Department of Industrial and Systems Engineering, The Hong Kong Polytechnic University, Hung Hom, Kowloon, Hong Kong.
Nucleic Acids Res. 2011 Jan;39(1):e3. doi: 10.1093/nar/gkq891. Epub 2010 Oct 14.
Identifying protein-coding regions in DNA sequences is an active issue in computational biology. In this study, we present a self adaptive spectral rotation (SASR) approach, which visualizes coding regions in DNA sequences, based on investigation of the Triplet Periodicity property, without any preceding training process. It is proposed to help with the rough coding regions prediction when there is no extra information for the training required by other outstanding methods. In this approach, at each position in the DNA sequence, a Fourier spectrum is calculated from the posterior subsequence. Following the spectrums, a random walk in complex plane is generated as the SASR's graphic output. Applications of the SASR on real DNA data show that patterns in the graphic output reveal locations of the coding regions and the frame shifts between them: arcs indicate coding regions, stable points indicate non-coding regions and corners' shapes reveal frame shifts. Tests on genomic data set from Saccharomyces Cerevisiae reveal that the graphic patterns for coding and non-coding regions differ to a great extent, so that the coding regions can be visually distinguished. Meanwhile, a time cost test shows that the SASR can be easily implemented with the computational complexity of O(N).

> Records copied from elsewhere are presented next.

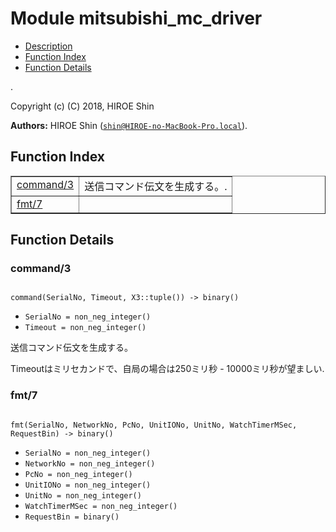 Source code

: 

# Module mitsubishi_mc_driver #
* [Description](#description)
* [Function Index](#index)
* [Function Details](#functions)

.

Copyright (c) (C) 2018, HIROE Shin

__Authors:__ HIROE Shin ([`shin@HIROE-no-MacBook-Pro.local`](mailto:shin@HIROE-no-MacBook-Pro.local)).

<a name="index"></a>

## Function Index ##


<table width="100%" border="1" cellspacing="0" cellpadding="2" summary="function index"><tr><td valign="top"><a href="#command-3">command/3</a></td><td>送信コマンド伝文を生成する。.</td></tr><tr><td valign="top"><a href="#fmt-7">fmt/7</a></td><td></td></tr></table>


<a name="functions"></a>

## Function Details ##

<a name="command-3"></a>

### command/3 ###

<pre><code>
command(SerialNo, Timeout, X3::tuple()) -&gt; binary()
</code></pre>

<ul class="definitions"><li><code>SerialNo = non_neg_integer()</code></li><li><code>Timeout = non_neg_integer()</code></li></ul>

送信コマンド伝文を生成する。

Timeoutはミリセカンドで、自局の場合は250ミリ秒 - 10000ミリ秒が望ましい.

<a name="fmt-7"></a>

### fmt/7 ###

<pre><code>
fmt(SerialNo, NetworkNo, PcNo, UnitIONo, UnitNo, WatchTimerMSec, RequestBin) -&gt; binary()
</code></pre>

<ul class="definitions"><li><code>SerialNo = non_neg_integer()</code></li><li><code>NetworkNo = non_neg_integer()</code></li><li><code>PcNo = non_neg_integer()</code></li><li><code>UnitIONo = non_neg_integer()</code></li><li><code>UnitNo = non_neg_integer()</code></li><li><code>WatchTimerMSec = non_neg_integer()</code></li><li><code>RequestBin = binary()</code></li></ul>

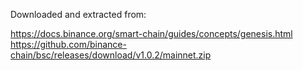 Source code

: Downloaded and extracted from:

https://docs.binance.org/smart-chain/guides/concepts/genesis.html
https://github.com/binance-chain/bsc/releases/download/v1.0.2/mainnet.zip

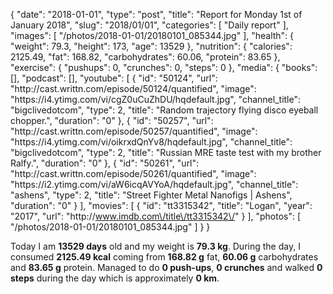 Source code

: {
    "date": "2018-01-01",
    "type": "post",
    "title": "Report for Monday 1st of January 2018",
    "slug": "2018\/01\/01",
    "categories": [
        "Daily report"
    ],
    "images": [
        "\/photos\/2018-01-01\/20180101_085344.jpg"
    ],
    "health": {
        "weight": 79.3,
        "height": 173,
        "age": 13529
    },
    "nutrition": {
        "calories": 2125.49,
        "fat": 168.82,
        "carbohydrates": 60.06,
        "protein": 83.65
    },
    "exercise": {
        "pushups": 0,
        "crunches": 0,
        "steps": 0
    },
    "media": {
        "books": [],
        "podcast": [],
        "youtube": [
            {
                "id": "50124",
                "url": "http:\/\/cast.writtn.com\/episode\/50124\/quantified",
                "image": "https:\/\/i4.ytimg.com\/vi\/cgZ0uCuZhDU\/hqdefault.jpg",
                "channel_title": "bigclivedotcom",
                "type": 2,
                "title": "Random trajectory flying disco eyeball chopper.",
                "duration": "0"
            },
            {
                "id": "50257",
                "url": "http:\/\/cast.writtn.com\/episode\/50257\/quantified",
                "image": "https:\/\/i4.ytimg.com\/vi\/oikrxdQnYv8\/hqdefault.jpg",
                "channel_title": "bigclivedotcom",
                "type": 2,
                "title": "Russian MRE taste test with my brother Ralfy.",
                "duration": "0"
            },
            {
                "id": "50261",
                "url": "http:\/\/cast.writtn.com\/episode\/50261\/quantified",
                "image": "https:\/\/i2.ytimg.com\/vi\/aW6icqAVYoA\/hqdefault.jpg",
                "channel_title": "ashens",
                "type": 2,
                "title": "Street Fighter Metal Nanofigs | Ashens",
                "duration": "0"
            }
        ],
        "movies": [
            {
                "id": "tt3315342",
                "title": "Logan",
                "year": "2017",
                "url": "http:\/\/www.imdb.com\/title\/tt3315342\/"
            }
        ],
        "photos": [
            "\/photos\/2018-01-01\/20180101_085344.jpg"
        ]
    }
}

Today I am <strong>13529 days</strong> old and my weight is <strong>79.3 kg</strong>. During the day, I consumed <strong>2125.49 kcal</strong> coming from <strong>168.82 g</strong> fat, <strong>60.06 g</strong> carbohydrates and <strong>83.65 g</strong> protein. Managed to do <strong>0 push-ups</strong>, <strong>0 crunches</strong> and walked <strong>0 steps</strong> during the day which is approximately <strong>0 km</strong>. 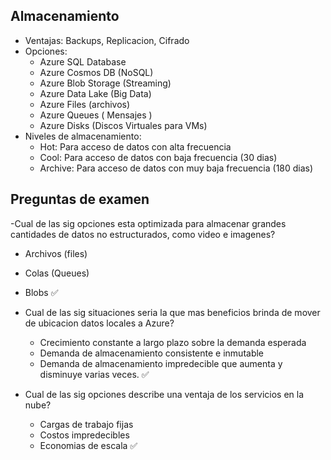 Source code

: ## Almacenamiento

- Ventajas: Backups, Replicacion, Cifrado
- Opciones:
  - Azure SQL Database
  - Azure Cosmos DB (NoSQL)
  - Azure Blob Storage (Streaming)
  - Azure Data Lake (Big Data)
  - Azure Files (archivos)
  - Azure Queues ( Mensajes )
  - Azure Disks (Discos Virtuales para VMs)
- Niveles de almacenamiento:
  - Hot: Para acceso de datos con alta frecuencia
  - Cool: Para acceso de datos con baja frecuencia (30 dias)
  - Archive: Para acceso de datos con muy baja frecuencia (180 dias)

## Preguntas de examen

-Cual de las sig opciones esta optimizada para almacenar grandes cantidades de datos no estructurados, como video e imagenes?
  - Archivos (files)
  - Colas (Queues)
  - Blobs ✅
     
- Cual de las sig situaciones seria la que mas beneficios brinda de mover de ubicacion datos locales a Azure?
  - Crecimiento constante a largo plazo sobre la demanda esperada
  - Demanda de almacenamiento consistente e inmutable
  - Demanda de almacenamiento impredecible que aumenta y disminuye varias veces. ✅
 
- Cual de las sig opciones describe una ventaja de los servicios en la nube?
  - Cargas de trabajo fijas
  - Costos impredecibles
  - Economias de escala ✅ 
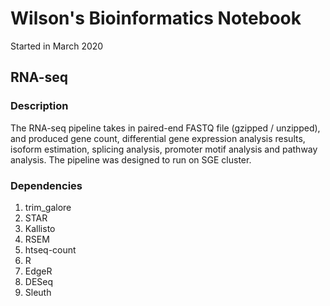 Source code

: 
# Wilson's Bioinformatics Notebook  
Started in March 2020

## RNA-seq  
### Description  
The RNA-seq pipeline takes in paired-end FASTQ file (gzipped / unzipped), and produced gene count, differential gene expression analysis results, isoform estimation, splicing analysis, promoter motif analysis and pathway analysis.
The pipeline was designed to run on SGE cluster.  

### Dependencies  
1. trim_galore  
2. STAR  
3. Kallisto  
4. RSEM  
5. htseq-count  
6. R  
7. EdgeR  
8. DESeq  
9. Sleuth  
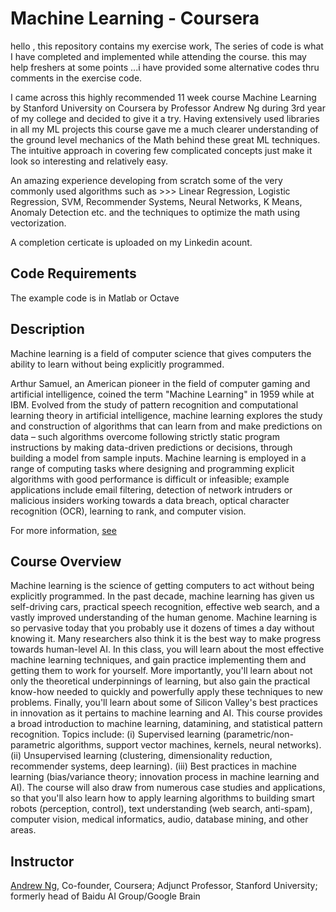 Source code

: 
# Machine Learning - Coursera
hello , this repository contains my exercise work, The series of code is what I have completed and implemented while attending the course. this may help freshers at some points ...i have provided some alternative codes thru comments in the 
exercise code.

I came across this highly recommended 11 week course Machine Learning by Stanford University on Coursera by Professor Andrew Ng during  3rd year of my college and decided to give it a try. Having extensively used libraries in all my ML projects this course gave me a much clearer understanding of the ground level mechanics of the Math behind these great ML techniques. The intuitive approach in covering few complicated concepts just make it look so interesting and relatively easy.

An amazing experience developing from scratch some of the very commonly used algorithms such as  >>> Linear Regression, Logistic Regression, SVM, Recommender Systems, Neural Networks, K Means, Anomaly Detection etc. and the techniques to optimize the math using vectorization.

A completion certicate is uploaded on my Linkedin acount.


## Code Requirements
The example code is in Matlab or Octave

## Description
Machine learning is a field of computer science that gives computers the ability to learn without being explicitly programmed.

Arthur Samuel, an American pioneer in the field of computer gaming and artificial intelligence, coined the term "Machine Learning" in 1959 while at IBM. Evolved from the study of pattern recognition and computational learning theory in artificial intelligence, machine learning explores the study and construction of algorithms that can learn from and make predictions on data – such algorithms overcome following strictly static program instructions by making data-driven predictions or decisions, through building a model from sample inputs. Machine learning is employed in a range of computing tasks where designing and programming explicit algorithms with good performance is difficult or infeasible; example applications include email filtering, detection of network intruders or malicious insiders working towards a data breach, optical character recognition (OCR), learning to rank, and computer vision.

For more information, [see](https://en.wikipedia.org/wiki/Machine_learning)

## Course Overview

Machine learning is the science of getting computers to act without being explicitly programmed. In the past decade, machine learning has given us self-driving cars, practical speech recognition, effective web search, and a vastly improved understanding of the human genome. Machine learning is so pervasive today that you probably use it dozens of times a day without knowing it. Many researchers also think it is the best way to make progress towards human-level AI. In this class, you will learn about the most effective machine learning techniques, and gain practice implementing them and getting them to work for yourself. More importantly, you'll learn about not only the theoretical underpinnings of learning, but also gain the practical know-how needed to quickly and powerfully apply these techniques to new problems. Finally, you'll learn about some of Silicon Valley's best practices in innovation as it pertains to machine learning and AI. This course provides a broad introduction to machine learning, datamining, and statistical pattern recognition. Topics include: (i) Supervised learning (parametric/non-parametric algorithms, support vector machines, kernels, neural networks). (ii) Unsupervised learning (clustering, dimensionality reduction, recommender systems, deep learning). (iii) Best practices in machine learning (bias/variance theory; innovation process in machine learning and AI). The course will also draw from numerous case studies and applications, so that you'll also learn how to apply learning algorithms to building smart robots (perception, control), text understanding (web search, anti-spam), computer vision, medical informatics, audio, database mining, and other areas.

## Instructor

[Andrew Ng](https://www.coursera.org/instructor/andrewng), Co-founder, Coursera; Adjunct Professor, Stanford University; formerly head of Baidu AI Group/Google Brain
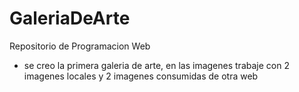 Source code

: # GaleriaDeArte
Repositorio de Programacion Web

- se creo la primera galeria de arte, en las imagenes trabaje con 2 imagenes locales y 2 imagenes consumidas de otra web
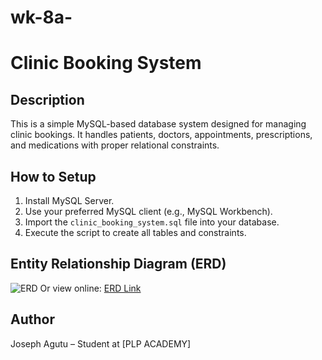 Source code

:# wk-8a-
# Clinic Booking System

## Description
This is a simple MySQL-based database system designed for managing clinic bookings. It handles patients, doctors, appointments, prescriptions, and medications with proper relational constraints.

## How to Setup
1. Install MySQL Server.
2. Use your preferred MySQL client (e.g., MySQL Workbench).
3. Import the `clinic_booking_system.sql` file into your database.
4. Execute the script to create all tables and constraints.

## Entity Relationship Diagram (ERD)
![ERD](./erd.png)
Or view online: [ERD Link](https://dbdiagram.io/...)

## Author
Joseph Agutu – Student at [PLP ACADEMY]
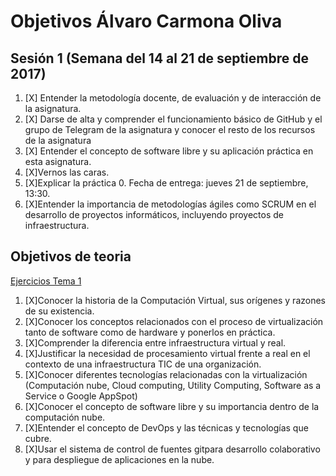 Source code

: # Objetivos Álvaro Carmona Oliva
## Sesión 1 (Semana del 14 al 21 de septiembre de 2017)


   1. [X] Entender la metodología docente, de evaluación y de interacción de la asignatura.
   2. [X] Darse de alta y comprender el funcionamiento básico de GitHub y el grupo de Telegram de la asignatura y conocer el resto de los recursos de la asignatura
   3. [X] Entender el concepto de software libre y su aplicación práctica en esta asignatura.
   4. [X]Vernos las caras.
   5. [X]Explicar la práctica 0. Fecha de entrega: jueves 21 de septiembre, 13:30.
   6.  [X]Entender la importancia de metodologías ágiles como SCRUM en el desarrollo de proyectos informáticos, incluyendo proyectos de infraestructura.



## Objetivos de teoria

[Ejercicios Tema 1 ](https://github.com/alvarocarmona6/Ejercicios-IV/blob/master/EjercicioTema1.md)

1. [X]Conocer la historia de la Computación Virtual, sus orígenes y razones de su existencia.
2. [X]Conocer los conceptos relacionados con el proceso de virtualización tanto de software como de hardware y ponerlos en práctica.
3. [X]Comprender la diferencia entre infraestructura virtual y real.
4. [X]Justificar la necesidad de procesamiento virtual frente a real en el contexto de una infraestructura TIC de una organización.
5. [X]Conocer diferentes tecnologías relacionadas con la virtualización (Computación nube, Cloud computing, Utility Computing, Software as a Service o Google AppSpot)
6. [X]Conocer el concepto de software libre y su importancia dentro de la computación nube.
7. [X]Entender el concepto de DevOps y las técnicas y tecnologías que cubre.
8. [X]Usar el sistema de control de fuentes gitpara desarrollo colaborativo y para despliegue de aplicaciones en la nube.
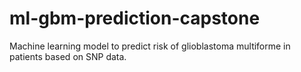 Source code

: # ml-gbm-prediction-capstone
Machine learning model to predict risk of glioblastoma multiforme in patients based on SNP data. 
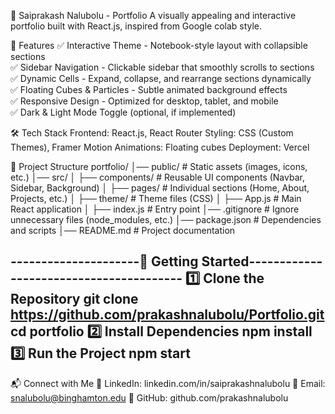 🚀 Saiprakash Nalubolu - Portfolio
A visually appealing and interactive portfolio built with React.js, inspired from Google colab style.

📌 Features
✅ Interactive Theme - Notebook-style layout with collapsible sections  
✅ Sidebar Navigation - Clickable sidebar that smoothly scrolls to sections  
✅ Dynamic Cells - Expand, collapse, and rearrange sections dynamically  
✅ Floating Cubes & Particles - Subtle animated background effects  
✅ Responsive Design - Optimized for desktop, tablet, and mobile  
✅ Dark & Light Mode Toggle (optional, if implemented)  

🛠 Tech Stack
Frontend: React.js, React Router
Styling: CSS (Custom Themes), Framer Motion
Animations: Floating cubes
Deployment: Vercel

📂 Project Structure
portfolio/
│── public/             # Static assets (images, icons, etc.)
│── src/
│   ├── components/     # Reusable UI components (Navbar, Sidebar, Background)
│   ├── pages/          # Individual sections (Home, About, Projects, etc.)
│   ├── theme/          # Theme files (CSS)
│   ├── App.js          # Main React application
│   ├── index.js        # Entry point
│── .gitignore          # Ignore unnecessary files (node_modules, etc.)
│── package.json        # Dependencies and scripts
│── README.md           # Project documentation

---------------------🚀 Getting Started----------------------------------------
1️⃣ Clone the Repository
git clone https://github.com/prakashnalubolu/Portfolio.git
cd portfolio
2️⃣ Install Dependencies
npm install
3️⃣ Run the Project
npm start
------------------------------------------------------------------------------
📬 Connect with Me
💼 LinkedIn: linkedin.com/in/saiprakashnalubolu
📧 Email: snalubolu@binghamton.edu
🔗 GitHub: github.com/prakashnalubolu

在计算生物学中,识别 DNA 序列中的蛋白质编码区是一个活跃的问题。在本研究中,我们提出了一种自适谱旋转(SASR)方法,该方法基于对三联体周期性特性的研究,无需任何预先的训练过程,即可可视化 DNA 序列中的编码区。当其他优秀方法没有预测编码区所需的额外信息时,我们建议使用这种方法来帮助进行粗略的编码区预测。在这种方法中,在 DNA 序列的每个位置,从后一个子序列中计算傅里叶谱。在谱之后,在复平面上生成随机游动作为 SASR 的图形输出。SASR 在真实 DNA 数据上的应用表明,图形输出中的模式揭示了编码区的位置和它们之间的帧移:弧表示编码区,稳定点表示非编码区,角的形状揭示了帧移。对酿酒酵母基因组数据集的测试表明,编码区和非编码区的图形模式有很大的不同,因此可以直观地区分编码区。同时,时间成本测试表明,SASR 可以很容易地实现,其计算复杂度为 O(N)。